== WORK INSTRUCTIONS ==
All of the entries below need to be repeated exactly.

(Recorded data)
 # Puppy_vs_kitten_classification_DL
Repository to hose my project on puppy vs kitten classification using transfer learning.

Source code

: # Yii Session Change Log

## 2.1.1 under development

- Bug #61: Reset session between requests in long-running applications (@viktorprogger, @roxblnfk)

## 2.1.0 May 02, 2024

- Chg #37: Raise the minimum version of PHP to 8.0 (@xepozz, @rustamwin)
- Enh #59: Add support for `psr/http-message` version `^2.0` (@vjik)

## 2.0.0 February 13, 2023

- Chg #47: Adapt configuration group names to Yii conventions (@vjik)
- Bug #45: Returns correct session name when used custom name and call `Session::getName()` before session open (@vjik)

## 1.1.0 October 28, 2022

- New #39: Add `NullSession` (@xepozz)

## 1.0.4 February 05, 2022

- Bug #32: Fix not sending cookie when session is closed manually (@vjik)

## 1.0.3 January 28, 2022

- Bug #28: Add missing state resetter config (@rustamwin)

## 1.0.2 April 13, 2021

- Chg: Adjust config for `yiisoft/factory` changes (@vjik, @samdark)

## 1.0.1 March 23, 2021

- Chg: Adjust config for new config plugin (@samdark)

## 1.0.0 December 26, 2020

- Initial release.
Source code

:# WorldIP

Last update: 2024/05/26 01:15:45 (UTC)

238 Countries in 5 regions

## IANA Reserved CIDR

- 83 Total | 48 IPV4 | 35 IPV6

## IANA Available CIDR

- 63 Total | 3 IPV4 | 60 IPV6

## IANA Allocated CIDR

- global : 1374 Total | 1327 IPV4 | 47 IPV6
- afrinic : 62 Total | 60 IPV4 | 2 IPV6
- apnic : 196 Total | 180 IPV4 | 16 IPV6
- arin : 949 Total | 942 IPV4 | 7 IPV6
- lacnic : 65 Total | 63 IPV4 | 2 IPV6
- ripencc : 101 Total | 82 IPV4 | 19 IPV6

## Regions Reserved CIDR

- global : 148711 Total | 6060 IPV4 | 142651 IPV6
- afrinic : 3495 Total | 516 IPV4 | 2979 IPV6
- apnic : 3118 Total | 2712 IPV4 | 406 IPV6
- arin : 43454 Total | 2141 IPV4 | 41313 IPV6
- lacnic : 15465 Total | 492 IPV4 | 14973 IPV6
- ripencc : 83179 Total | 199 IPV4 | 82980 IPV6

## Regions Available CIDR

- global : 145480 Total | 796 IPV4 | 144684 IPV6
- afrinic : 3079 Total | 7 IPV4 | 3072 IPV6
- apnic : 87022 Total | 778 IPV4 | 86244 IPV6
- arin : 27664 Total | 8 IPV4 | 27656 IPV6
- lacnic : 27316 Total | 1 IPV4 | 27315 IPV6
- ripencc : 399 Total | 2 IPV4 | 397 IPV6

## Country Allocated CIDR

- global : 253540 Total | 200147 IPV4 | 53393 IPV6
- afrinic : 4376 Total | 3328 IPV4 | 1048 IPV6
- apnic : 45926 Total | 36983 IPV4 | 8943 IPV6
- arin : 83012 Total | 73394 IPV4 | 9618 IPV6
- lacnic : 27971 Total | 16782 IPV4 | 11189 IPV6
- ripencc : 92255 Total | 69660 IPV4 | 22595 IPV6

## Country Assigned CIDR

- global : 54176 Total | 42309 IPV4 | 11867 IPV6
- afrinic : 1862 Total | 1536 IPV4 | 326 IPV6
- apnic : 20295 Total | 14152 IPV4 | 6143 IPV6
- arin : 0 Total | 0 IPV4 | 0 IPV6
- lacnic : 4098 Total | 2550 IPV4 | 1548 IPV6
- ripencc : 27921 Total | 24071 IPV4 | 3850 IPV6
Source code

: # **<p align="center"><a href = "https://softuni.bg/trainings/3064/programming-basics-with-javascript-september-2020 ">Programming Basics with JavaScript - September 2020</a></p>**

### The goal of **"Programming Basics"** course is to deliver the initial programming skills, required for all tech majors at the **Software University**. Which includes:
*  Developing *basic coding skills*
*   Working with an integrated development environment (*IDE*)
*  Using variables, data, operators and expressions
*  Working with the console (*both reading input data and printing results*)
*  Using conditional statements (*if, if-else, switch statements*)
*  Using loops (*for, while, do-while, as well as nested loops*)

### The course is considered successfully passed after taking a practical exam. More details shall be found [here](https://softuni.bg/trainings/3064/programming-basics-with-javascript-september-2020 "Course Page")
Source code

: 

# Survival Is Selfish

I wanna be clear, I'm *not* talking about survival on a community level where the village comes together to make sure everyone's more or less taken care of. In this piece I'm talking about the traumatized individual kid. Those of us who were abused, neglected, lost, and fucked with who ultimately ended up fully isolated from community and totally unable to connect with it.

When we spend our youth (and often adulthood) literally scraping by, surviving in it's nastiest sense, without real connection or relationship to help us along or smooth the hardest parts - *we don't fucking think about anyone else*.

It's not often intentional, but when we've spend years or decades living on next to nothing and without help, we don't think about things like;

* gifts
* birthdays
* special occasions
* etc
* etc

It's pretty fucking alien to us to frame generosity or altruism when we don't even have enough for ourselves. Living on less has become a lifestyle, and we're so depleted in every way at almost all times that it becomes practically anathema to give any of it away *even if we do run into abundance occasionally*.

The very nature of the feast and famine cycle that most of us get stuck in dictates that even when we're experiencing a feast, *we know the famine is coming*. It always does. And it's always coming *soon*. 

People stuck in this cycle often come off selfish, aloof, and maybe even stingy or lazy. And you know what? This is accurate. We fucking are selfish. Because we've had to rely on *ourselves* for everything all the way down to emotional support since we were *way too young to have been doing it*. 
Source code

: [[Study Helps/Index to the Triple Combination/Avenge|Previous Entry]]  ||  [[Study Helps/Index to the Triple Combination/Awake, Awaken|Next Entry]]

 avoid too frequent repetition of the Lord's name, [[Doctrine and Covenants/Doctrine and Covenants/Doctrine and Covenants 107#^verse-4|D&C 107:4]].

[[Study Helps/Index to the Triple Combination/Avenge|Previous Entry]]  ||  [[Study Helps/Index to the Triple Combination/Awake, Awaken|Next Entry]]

== WRITTEN ANSWER ==
 # Puppy_vs_kitten_classification_DL
Repository to hose my project on puppy vs kitten classification using transfer learning.

Source code

: # Yii Session Change Log

## 2.1.1 under development

- Bug #61: Reset session between requests in long-running applications (@viktorprogger, @roxblnfk)

## 2.1.0 May 02, 2024

- Chg #37: Raise the minimum version of PHP to 8.0 (@xepozz, @rustamwin)
- Enh #59: Add support for `psr/http-message` version `^2.0` (@vjik)

## 2.0.0 February 13, 2023

- Chg #47: Adapt configuration group names to Yii conventions (@vjik)
- Bug #45: Returns correct session name when used custom name and call `Session::getName()` before session open (@vjik)

## 1.1.0 October 28, 2022

- New #39: Add `NullSession` (@xepozz)

## 1.0.4 February 05, 2022

- Bug #32: Fix not sending cookie when session is closed manually (@vjik)

## 1.0.3 January 28, 2022

- Bug #28: Add missing state resetter config (@rustamwin)

## 1.0.2 April 13, 2021

- Chg: Adjust config for `yiisoft/factory` changes (@vjik, @samdark)

## 1.0.1 March 23, 2021

- Chg: Adjust config for new config plugin (@samdark)

## 1.0.0 December 26, 2020

- Initial release.
Source code

:# WorldIP

Last update: 2024/05/26 01:15:45 (UTC)

238 Countries in 5 regions

## IANA Reserved CIDR

- 83 Total | 48 IPV4 | 35 IPV6

## IANA Available CIDR

- 63 Total | 3 IPV4 | 60 IPV6

## IANA Allocated CIDR

- global : 1374 Total | 1327 IPV4 | 47 IPV6
- afrinic : 62 Total | 60 IPV4 | 2 IPV6
- apnic : 196 Total | 180 IPV4 | 16 IPV6
- arin : 949 Total | 942 IPV4 | 7 IPV6
- lacnic : 65 Total | 63 IPV4 | 2 IPV6
- ripencc : 101 Total | 82 IPV4 | 19 IPV6

## Regions Reserved CIDR

- global : 148711 Total | 6060 IPV4 | 142651 IPV6
- afrinic : 3495 Total | 516 IPV4 | 2979 IPV6
- apnic : 3118 Total | 2712 IPV4 | 406 IPV6
- arin : 43454 Total | 2141 IPV4 | 41313 IPV6
- lacnic : 15465 Total | 492 IPV4 | 14973 IPV6
- ripencc : 83179 Total | 199 IPV4 | 82980 IPV6

## Regions Available CIDR

- global : 145480 Total | 796 IPV4 | 144684 IPV6
- afrinic : 3079 Total | 7 IPV4 | 3072 IPV6
- apnic : 87022 Total | 778 IPV4 | 86244 IPV6
- arin : 27664 Total | 8 IPV4 | 27656 IPV6
- lacnic : 27316 Total | 1 IPV4 | 27315 IPV6
- ripencc : 399 Total | 2 IPV4 | 397 IPV6

## Country Allocated CIDR

- global : 253540 Total | 200147 IPV4 | 53393 IPV6
- afrinic : 4376 Total | 3328 IPV4 | 1048 IPV6
- apnic : 45926 Total | 36983 IPV4 | 8943 IPV6
- arin : 83012 Total | 73394 IPV4 | 9618 IPV6
- lacnic : 27971 Total | 16782 IPV4 | 11189 IPV6
- ripencc : 92255 Total | 69660 IPV4 | 22595 IPV6

## Country Assigned CIDR

- global : 54176 Total | 42309 IPV4 | 11867 IPV6
- afrinic : 1862 Total | 1536 IPV4 | 326 IPV6
- apnic : 20295 Total | 14152 IPV4 | 6143 IPV6
- arin : 0 Total | 0 IPV4 | 0 IPV6
- lacnic : 4098 Total | 2550 IPV4 | 1548 IPV6
- ripencc : 27921 Total | 24071 IPV4 | 3850 IPV6
Source code

: # **<p align="center"><a href = "https://softuni.bg/trainings/3064/programming-basics-with-javascript-september-2020 ">Programming Basics with JavaScript - September 2020</a></p>**

### The goal of **"Programming Basics"** course is to deliver the initial programming skills, required for all tech majors at the **Software University**. Which includes:
*  Developing *basic coding skills*
*   Working with an integrated development environment (*IDE*)
*  Using variables, data, operators and expressions
*  Working with the console (*both reading input data and printing results*)
*  Using conditional statements (*if, if-else, switch statements*)
*  Using loops (*for, while, do-while, as well as nested loops*)

### The course is considered successfully passed after taking a practical exam. More details shall be found [here](https://softuni.bg/trainings/3064/programming-basics-with-javascript-september-2020 "Course Page")
Source code

: 

# Survival Is Selfish

I wanna be clear, I'm *not* talking about survival on a community level where the village comes together to make sure everyone's more or less taken care of. In this piece I'm talking about the traumatized individual kid. Those of us who were abused, neglected, lost, and fucked with who ultimately ended up fully isolated from community and totally unable to connect with it.

When we spend our youth (and often adulthood) literally scraping by, surviving in it's nastiest sense, without real connection or relationship to help us along or smooth the hardest parts - *we don't fucking think about anyone else*.

It's not often intentional, but when we've spend years or decades living on next to nothing and without help, we don't think about things like;

* gifts
* birthdays
* special occasions
* etc
* etc

It's pretty fucking alien to us to frame generosity or altruism when we don't even have enough for ourselves. Living on less has become a lifestyle, and we're so depleted in every way at almost all times that it becomes practically anathema to give any of it away *even if we do run into abundance occasionally*.

The very nature of the feast and famine cycle that most of us get stuck in dictates that even when we're experiencing a feast, *we know the famine is coming*. It always does. And it's always coming *soon*. 

People stuck in this cycle often come off selfish, aloof, and maybe even stingy or lazy. And you know what? This is accurate. We fucking are selfish. Because we've had to rely on *ourselves* for everything all the way down to emotional support since we were *way too young to have been doing it*. 
Source code

: [[Study Helps/Index to the Triple Combination/Avenge|Previous Entry]]  ||  [[Study Helps/Index to the Triple Combination/Awake, Awaken|Next Entry]]

 avoid too frequent repetition of the Lord's name, [[Doctrine and Covenants/Doctrine and Covenants/Doctrine and Covenants 107#^verse-4|D&C 107:4]].

[[Study Helps/Index to the Triple Combination/Avenge|Previous Entry]]  ||  [[Study Helps/Index to the Triple Combination/Awake, Awaken|Next Entry]]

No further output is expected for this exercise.